**What this task involves:**
From the opening line of the records through the line bearing "to the Direct", set down every line exactly.

**Provided records:**
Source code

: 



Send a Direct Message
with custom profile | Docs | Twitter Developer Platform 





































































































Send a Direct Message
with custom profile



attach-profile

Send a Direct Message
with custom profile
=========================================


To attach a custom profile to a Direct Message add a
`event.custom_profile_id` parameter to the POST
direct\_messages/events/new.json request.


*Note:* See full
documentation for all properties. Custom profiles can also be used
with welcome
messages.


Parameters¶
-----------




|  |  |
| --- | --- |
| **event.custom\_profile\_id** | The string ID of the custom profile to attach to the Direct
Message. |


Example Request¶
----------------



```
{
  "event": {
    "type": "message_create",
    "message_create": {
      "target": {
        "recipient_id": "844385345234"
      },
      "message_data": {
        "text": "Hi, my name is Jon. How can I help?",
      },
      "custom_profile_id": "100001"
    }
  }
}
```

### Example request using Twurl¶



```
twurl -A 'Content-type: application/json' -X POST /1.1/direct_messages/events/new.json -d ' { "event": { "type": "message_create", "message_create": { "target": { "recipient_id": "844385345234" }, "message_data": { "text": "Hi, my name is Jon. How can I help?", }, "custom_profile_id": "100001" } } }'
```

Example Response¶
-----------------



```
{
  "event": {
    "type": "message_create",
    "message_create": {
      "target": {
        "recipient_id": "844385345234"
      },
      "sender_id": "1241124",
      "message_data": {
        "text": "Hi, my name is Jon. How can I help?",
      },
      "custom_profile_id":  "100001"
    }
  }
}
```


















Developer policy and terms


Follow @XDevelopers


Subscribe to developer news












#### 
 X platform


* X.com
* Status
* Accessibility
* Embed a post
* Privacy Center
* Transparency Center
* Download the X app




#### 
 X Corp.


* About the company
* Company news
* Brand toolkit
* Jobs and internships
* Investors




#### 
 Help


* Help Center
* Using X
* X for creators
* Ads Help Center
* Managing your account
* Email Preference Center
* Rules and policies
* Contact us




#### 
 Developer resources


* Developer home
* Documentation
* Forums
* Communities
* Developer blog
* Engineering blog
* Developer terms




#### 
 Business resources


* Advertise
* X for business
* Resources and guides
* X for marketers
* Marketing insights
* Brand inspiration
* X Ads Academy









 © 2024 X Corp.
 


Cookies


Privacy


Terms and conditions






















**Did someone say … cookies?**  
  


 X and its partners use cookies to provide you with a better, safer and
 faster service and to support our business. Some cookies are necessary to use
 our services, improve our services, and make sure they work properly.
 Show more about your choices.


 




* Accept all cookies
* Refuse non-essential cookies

**Output below:**
Source code

: 



Send a Direct Message
with custom profile | Docs | Twitter Developer Platform 





































































































Send a Direct Message
with custom profile



attach-profile

Send a Direct Message
with custom profile
=========================================


To attach a custom profile to a Direct Message add a
`event.custom_profile_id` parameter to the POST
direct\_messages/events/new.json request.


*Note:* See full
documentation for all properties. Custom profiles can also be used
with welcome
messages.


Parameters¶
-----------




|  |  |
| --- | --- |
| **event.custom\_profile\_id** | The string ID of the custom profile to attach to the Direct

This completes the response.